I don't think it is about time (although six months is way too soon), and do not feel pressured by your peers (a lot of them will likely be married and divorced by their 40s). As others have said look for signs of compatibility/incompatibility. If he is messy now, he will be a nightmare to live with. If you are craving time/space away from him now, you will want to boot him out in six months. Please listen to what his actions are revealing. Let him find a place of his own, learn to be independent and run a house and if he appears to be doing a good job of that, consider whether you want him to move in - as an equal not as a man baby for you to wash/clean/cook for. Enjoy your independence and autonomy - please don't rush into the next step. It is hard to dislodge men from your home, especially if you are a people pleaser!

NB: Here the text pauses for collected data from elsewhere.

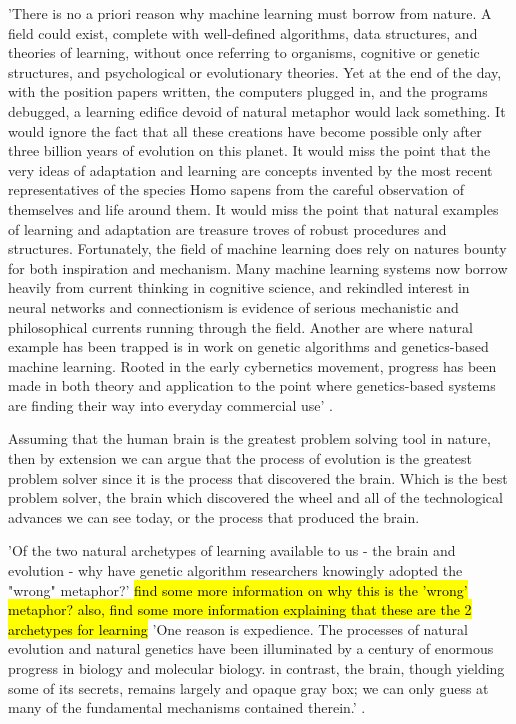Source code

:'There is no a priori reason why machine learning must borrow from nature. A field could exist, complete with well-defined algorithms, data structures, and theories of learning, without once referring to organisms, cognitive or genetic structures, and psychological or evolutionary theories. Yet at the end of the day, with the position papers written, the computers plugged in, and the programs debugged, a learning edifice devoid of natural metaphor would lack something. It would ignore the fact that all these creations have become possible only after three billion years of evolution on this planet. It would miss the point that the very ideas of adaptation and learning are concepts invented by the most recent representatives of the species Homo sapens from the careful observation of themselves and life around them. It would miss the point that natural examples of learning and adaptation are treasure troves of robust procedures and structures. Fortunately, the field of machine learning does rely on natures bounty for both inspiration and mechanism. Many machine learning systems now borrow heavily from current thinking in cognitive science, and rekindled interest in neural networks and connectionism is evidence of serious mechanistic and philosophical currents running through the field. Another are where natural example has been trapped is in work on genetic algorithms and genetics-based machine learning. Rooted in the early cybernetics movement, progress has been made in both theory and application to the point where genetics-based systems are finding their way into everyday commercial use' \cite{goldberg1988genetic}.

Assuming that the human brain is the greatest problem solving tool in nature, then by extension we can argue that the process of evolution is the greatest problem solver since it is the process that discovered the brain.
Which is the best problem solver, the brain which discovered the wheel and all of the technological advances we can see today, or the process that produced the brain.

'Of the two natural archetypes of learning available to us - the brain and evolution - why have genetic algorithm researchers knowingly adopted the "wrong" metaphor?' \cite{goldberg1988genetic} \hl{find some more information on why this is the 'wrong' metaphor? also, find some more information explaining that these are the 2 archetypes for learning}
'One reason is expedience. The processes of natural evolution and natural genetics have been illuminated by a century of enormous progress in biology and molecular biology. in contrast, the brain, though yielding some of its secrets, remains largely and opaque gray box; we can only guess at many of the fundamental mechanisms contained therein.' \cite{goldberg1988genetic}.




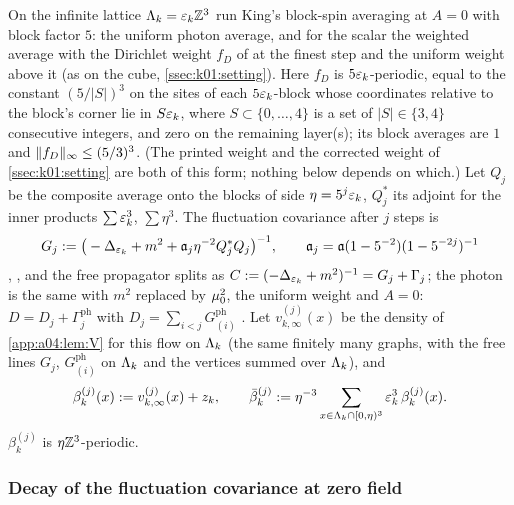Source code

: \begin{definition}\label{app:a04:def:bulk}
On the infinite lattice $\Lk=\eps_k\Z^3$ run King's block-spin averaging at $A=0$ with block factor $5$: the uniform photon average, and for the scalar the weighted average \cite[(3.1)--(3.2)]{K2} with the Dirichlet weight $f_D$ of \cite[(3.8)]{K2} at the finest step and the uniform weight above it (as on the cube, \cref{ssec:k01:setting}). Here $f_D$ is $5\eps_k$-periodic, equal to the constant $(5/|S|)^3$ on the sites of each $5\eps_k$-block whose coordinates relative to the block's corner lie in $S\eps_k$, where $S\subset\{0,\dots,4\}$ is a set of $|S|\in\{3,4\}$ consecutive integers, and zero on the remaining layer(s); its block averages are $1$ and $\norm{f_D}_\infty\le(5/3)^3$. (The printed weight and the corrected weight of \cref{ssec:k01:setting} are both of this form; nothing below depends on which.) Let $Q_j$ be the composite average onto the blocks of side $\eta=5^j\eps_k$, $Q_j^*$ its adjoint for the inner products $\sum\eps_k^3$, $\sum\eta^3$. The fluctuation covariance after $j$ steps is
\[
G_j\defeq\big(-\Delta_{\eps_k}+m^2+\mathfrak a_j\eta^{-2}Q_j^*Q_j\big)^{-1},\qquad \mathfrak a_j=\mathfrak a(1-5^{-2})(1-5^{-2j})^{-1}
\]
\cite[(2.13)]{K1}, \cite[(3.5)]{K2}, and the free propagator splits as $C\defeq(-\Delta_{\eps_k}+m^2)^{-1}=G_j+\Gamma_j$; the photon is the same with $m^2$ replaced by $\lmu^2$, the uniform weight and $A=0$: $D=D_j+\Gamma^{\mathrm{ph}}_j$ with $D_j=\sum_{i<j}G^{\mathrm{ph}}_{(i)}$ \cite[(2.17)]{K1}. Let $v^{(j)}_{k,\infty}(x)$ be the density of \cref{app:a04:lem:V} for this flow on $\Lk$ (the same finitely many graphs, with the free lines $G_j$, $G^{\mathrm{ph}}_{(i)}$ on $\Lk$ and the vertices summed over $\Lk$), and
\[
\beta^{(j)}_k(x)\defeq v^{(j)}_{k,\infty}(x)+z_k,\qquad \bar\beta^{(j)}_k\defeq\eta^{-3}\sum_{x\in\Lk\cap[0,\eta)^3}\eps_k^3\,\beta^{(j)}_k(x).
\]
$\beta^{(j)}_k$ is $\eta\Z^3$-periodic.
\end{definition}

\subsubsection{Decay of the fluctuation covariance at zero field}

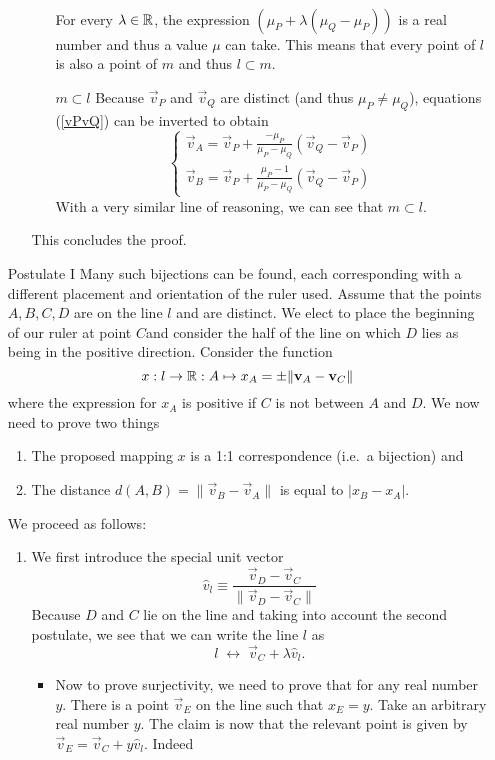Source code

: \begin{enumerate}
\begin{enumerate}
\begin{enumerate}
\begin{align}
\end{align}
For every $\lambda \in \mathbb{R}$, the expression $(\mu_P + \lambda(\mu_Q - \mu_P))$ is a real number and thus a value $\mu$ can take. This means that every point of $l$ is also a point of $m$ and thus $l \subset m$.
\item[$\boxed{m \subset l}$] Because $\vec{v}_P$ and $\vec{v}_Q$ are distinct (and thus $\mu_P \neq \mu_Q$), equations (\ref{vPvQ}) can be inverted to obtain
\[ \begin{cases}
\vec{v}_A = \vec{v}_P + \frac{-\mu_P}{\mu_P - \mu_Q}(\vec{v}_Q - \vec{v}_P) \\
\vec{v}_B = \vec{v}_P + \frac{\mu_P-1}{\mu_P - \mu_Q}(\vec{v}_Q - \vec{v}_P)
\end{cases} \]
With a very similar line of reasoning, we can see that $m \subset l$.
\end{enumerate}
This concludes the proof.
\end{enumerate}
\item[Postulate I] Many such bijections can be found, each corresponding with a different placement and orientation of the ruler used. Assume that the points $A,B,C,D$ are on the line $l$ and are distinct. We elect to place the beginning of our ruler at point $C$and consider the half of the line on which $D$ lies as being in the positive direction. Consider the function
\[ x: l\to \mathbb{R}: A \mapsto x_A = \pm\lVert \boldsymbol{\mathrm{v}}_A - \boldsymbol{\mathrm{v}}_C \lVert \]
where the expression for $x_A$ is positive if $C$ is not between $A$ and $D$. We now need to prove two things
\begin{enumerate}
\item The proposed mapping $x$ is a 1:1 correspondence (i.e.\ a bijection) and
\item The distance $d(A,B) = \lVert \vec{v}_B - \vec{v}_A\lVert$ is equal to $|x_B - x_A|$.
\end{enumerate}
We proceed as follows:
\begin{enumerate}
\item We first introduce the special unit vector 
\[ \hat{v}_l \equiv \frac{\vec{v}_D - \vec{v}_C}{\lVert \vec{v}_D - \vec{v}_C\lVert} \]
Because $D$ and $C$ lie on the line and taking into account the second postulate, we see that we can write the line $l$ as
\[ l \;\leftrightarrow\; \vec{v}_C + \lambda \hat{v}_l. \]
\begin{itemize}
\item Now to prove surjectivity, we need to prove that for any real number $y$. There is a point $\vec{v}_E$ on the line such that $x_E = y$. Take an arbitrary real number $y$. The claim is now that the relevant point is given by $\vec{v}_E = \vec{v}_C + y \hat{v}_l$. Indeed

\end{itemize}
\end{enumerate}
\end{enumerate}
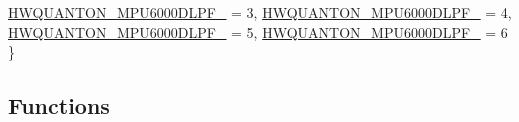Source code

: \begin{DoxyCompactItemize}
\hyperlink{group___hw_quanton_gga35671a0feedc26dee50a9dd8a278fb8da0b705fa9c31e0908e1b1009b6d8048ca}{\-H\-W\-Q\-U\-A\-N\-T\-O\-N\-\_\-\-M\-P\-U6000\-D\-L\-P\-F\-\_} = 3, 
\*
\hyperlink{group___hw_quanton_gga35671a0feedc26dee50a9dd8a278fb8da8c1848744e119052f95cb33aa31dffed}{\-H\-W\-Q\-U\-A\-N\-T\-O\-N\-\_\-\-M\-P\-U6000\-D\-L\-P\-F\-\_} = 4, 
\hyperlink{group___hw_quanton_gga35671a0feedc26dee50a9dd8a278fb8da257fed3c65a0ef05b8be37897a4a9572}{\-H\-W\-Q\-U\-A\-N\-T\-O\-N\-\_\-\-M\-P\-U6000\-D\-L\-P\-F\-\_} = 5, 
\hyperlink{group___hw_quanton_gga35671a0feedc26dee50a9dd8a278fb8daef211dd446d8d48fa8b59ec60bb915f2}{\-H\-W\-Q\-U\-A\-N\-T\-O\-N\-\_\-\-M\-P\-U6000\-D\-L\-P\-F\-\_} = 6
 \}
\end{DoxyCompactItemize}
\subsection*{\-Functions}
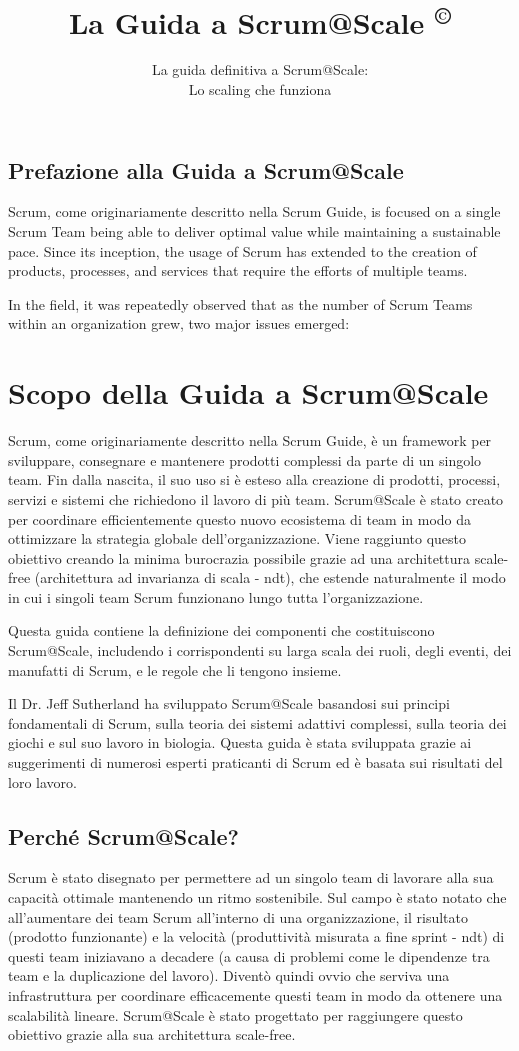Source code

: \documentclass[italian,12pt,a4paper,parskip=full]{scrartcl}
\title{\Huge{\color{red}\textbf{La Guida a Scrum@Scale
\textsuperscript{\copyright}
}}}
\subtitle{\color{gray}La guida definitiva a Scrum@Scale:\\ Lo scaling che funziona}
\date{}
\begin{document}
 \subsection{Prefazione alla Guida a Scrum@Scale}\label{preface-to-the-ScrumatScale-guide}

 Scrum, come originariamente descritto nella Scrum Guide, is focused on a single Scrum Team being able to deliver optimal value while maintaining a sustainable pace. Since its inception, the usage of Scrum has extended to the creation of products, processes, and services that require the efforts of multiple teams.

 In the field, it was repeatedly observed that as the number of Scrum Teams within an organization grew, two major issues emerged:


\section{Scopo della Guida a Scrum@Scale}
Scrum, come originariamente descritto nella Scrum Guide, è un 
framework per sviluppare, consegnare e mantenere prodotti complessi da parte di
 un singolo team. Fin dalla nascita, il suo uso si è esteso alla creazione di
prodotti, processi, servizi e sistemi che richiedono il lavoro di più team.
Scrum@Scale è stato creato per coordinare efficientemente questo nuovo 
ecosistema di team in modo da ottimizzare la strategia 
globale dell'organizzazione. Viene raggiunto questo obiettivo creando la 
minima burocrazia possibile grazie ad una architettura scale-free (architettura ad invarianza di scala - ndt), che estende naturalmente il modo in cui i singoli team Scrum funzionano lungo tutta l'organizzazione.

Questa guida contiene la definizione dei componenti che costituiscono Scrum@Scale, includendo i corrispondenti su larga scala dei ruoli, degli eventi, dei manufatti di Scrum, e le regole che li tengono insieme.

Il Dr. Jeff Sutherland ha sviluppato Scrum@Scale basandosi sui principi fondamentali di Scrum, sulla teoria dei sistemi adattivi complessi, sulla teoria dei giochi e sul suo lavoro in biologia. Questa guida è stata sviluppata grazie ai suggerimenti di numerosi esperti praticanti di Scrum ed è basata sui risultati del loro lavoro. 

\subsection{Perché Scrum@Scale?}
Scrum è stato disegnato per permettere ad un singolo team di lavorare 
alla sua capacità ottimale mantenendo un ritmo sostenibile. Sul campo è
stato notato che all'aumentare dei team Scrum all'interno di una organizzazione,
il risultato (prodotto funzionante) e la velocità (produttività misurata a fine sprint - ndt) di questi team iniziavano a decadere (a causa di problemi come le dipendenze tra team e la duplicazione del lavoro). Diventò quindi ovvio che serviva una infrastruttura per coordinare 
efficacemente questi team in modo da ottenere una scalabilità lineare.
Scrum@Scale è stato progettato per raggiungere questo obiettivo grazie alla
sua architettura scale-free.
\end{document}
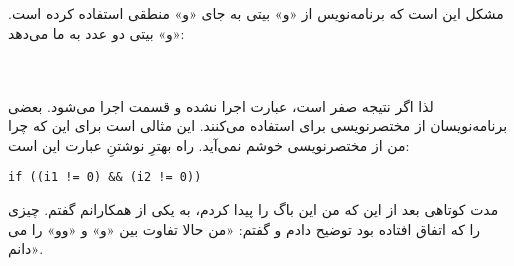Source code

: \section{}
\paragraph{}\label{answer:17}
مشکل این است که برنامه‌نویس از «و» بیتی \lr{\texttt{(\&)}} به جای «و» منطقی \lr{\texttt{(\&\&)}} استفاده کرده است. «و» بیتی دو عدد به ما می‌دهد:
\LTR\noindent
{}\\
\\
\lr{\texttt{|=========}}\\

\RTL
لذا اگر نتیجه صفر است، عبارت  اجرا نشده و قسمت  اجرا می‌شود. بعضی برنامه‌نویسان از مختصرنویسی  برای  استفاده می‌کنند. این مثالی است برای این که چرا من از مختصرنویسی خوشم نمی‌آید. راه بهترِ نوشتنِ عبارت  این است:
\begin{LTR}
        \begin{lstlisting}[style=C++Style]
              if ((i1 != 0) && (i2 != 0))
        \end{lstlisting}
\end{LTR}

مدت کوتاهی بعد از این که من این باگ را پیدا کردم، به یکی از همکارانم گفتم. چیزی را که اتفاق افتاده بود توضیح دادم و گفتم: «من حالا تفاوت بین «و» و «وو» را می دانم».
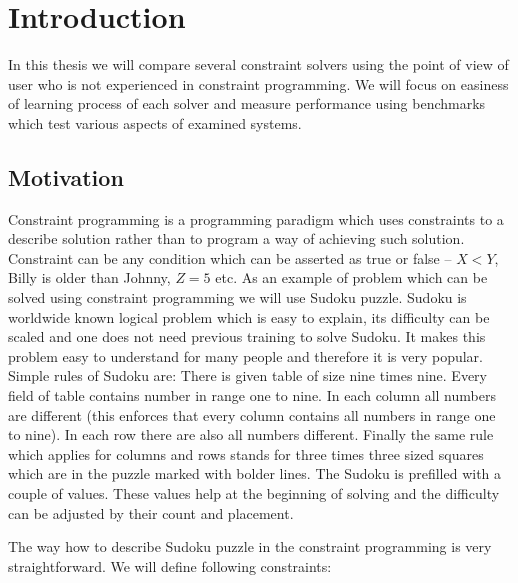 \chapter{Introduction}
\thispagestyle{myheadings}

In this thesis we will compare several constraint solvers using the point of view 
of user who is not experienced in constraint programming. We will focus on easiness 
of learning process of each solver and measure performance using benchmarks which 
test various aspects of examined systems. 

\section{Motivation}
Constraint programming is a programming paradigm which uses constraints to a 
describe solution rather than to program a way of achieving such solution. 
Constraint can be any condition which can be asserted as true or false -- $X < Y$, 
Billy is older than Johnny, $Z = 5$ etc.  As an example of problem which can be 
solved using constraint programming we will use Sudoku puzzle. Sudoku is worldwide 
known logical problem which is easy to explain, its difficulty can be scaled and 
one does not need previous training to solve Sudoku. It makes this problem easy 
to understand for many people and therefore it is very popular. Simple rules of 
Sudoku are: There is given table of size nine times nine. Every field of table 
contains number in range one to nine. In each column all numbers are different 
(this enforces that every column contains all numbers in range one to nine). In 
each row there are also all numbers different. Finally the same rule which applies 
for columns and rows stands for three times three sized squares which are in the 
puzzle marked with bolder lines. The Sudoku is prefilled with a couple of values. 
These values help at the beginning of solving and the difficulty can be 
adjusted by their count and placement.


The way how to describe Sudoku puzzle in the constraint programming is very 
straightforward. We will define following constraints:

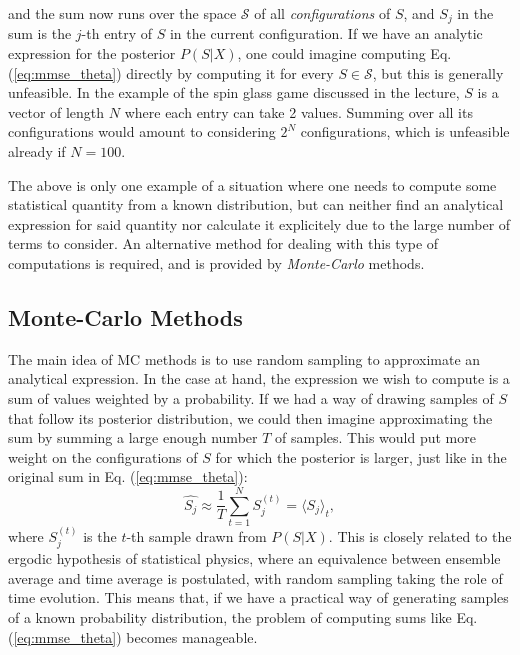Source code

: \documentclass{article}
\begin{document}
and the sum now runs over the space $\mathcal{S}$ of all \emph{configurations} of $S$, and $S_j$ in the sum is the $j$-th entry of $S$ in the current configuration. If we have an analytic expression for the posterior $P(S|X)$, one could imagine computing Eq. (\ref{eq:mmse_theta}) directly by computing it for every $S\in\mathcal{S}$, but this is generally unfeasible. In the example of the spin glass game discussed in the lecture, $S$ is a vector of length $N$ where each entry can take 2 values. Summing over all its configurations would amount to considering $2^N$ configurations, which is unfeasible already if $N=100$.

The above is only one example of a situation where one needs to compute some statistical quantity from a known distribution, but can neither find an analytical expression for said quantity nor calculate it explicitely due to the large number of terms to consider. An alternative method for dealing with this type of computations is required, and is provided by \emph{Monte-Carlo} methods.

\subsection{Monte-Carlo Methods}
The main idea of MC methods is to use random sampling to approximate an analytical expression. In the case at hand, the expression we wish to compute is a sum of values weighted by a probability. If we had a way of drawing samples of $S$ that follow its posterior distribution, we could then imagine approximating the sum by summing a large enough number $T$ of samples. This would put more weight on the configurations of $S$ for which the posterior is larger, just like in the original sum in Eq. (\ref{eq:mmse_theta}):
\begin{equation}
    \hat{S_j}
    \approx
    \frac{1}{T}
    \sum_{t=1}^{N} S_j^{(t)}
    =
    \langle S_j \rangle_t,
\end{equation}
where $S_j^{(t)}$ is the $t$-th sample drawn from $P(S | X)$. This is closely related to the ergodic hypothesis of statistical physics, where an equivalence between ensemble average and time average is postulated, with random sampling taking the role of time evolution. This means that, if we have a practical way of generating samples of a known probability distribution, the problem of computing sums like Eq. (\ref{eq:mmse_theta}) becomes manageable. 
\end{document}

Maddyisqueen · 15/12/2025 18:43

Don’t do it

unless your desperate for a baby

just the fact you end up being the housekeeper is NO NO NO!

taxguru · 15/12/2025 18:56

Don't be pressurised by anyone. Do what YOU want to do. If you feel it's too early for you, then just continue as you are. If he doesn't like that, then maybe there's a compatibility problem and you're not right for eachother.

Personally, I think six months is nothing and far too soon to think about living together.

It was ten YEARS before me and DH got married and bought a house together. We lived apart for those ten years, despite being committed to each other, going on 3/4 holidays together every year plus numerous 1/2 night stays in the UK. We were very much a committed couple from around our one year anniversary of meeting, but it suited us to continue living apart. We didn't even stop over in each other's homes, we only spent nights together on holidays and in hotels etc.

Everyone is different, so you do you. If it's not what your boyfriend wants, then you have some hard talking and tough decisions to make. He either waits for you, or you go your separate ways.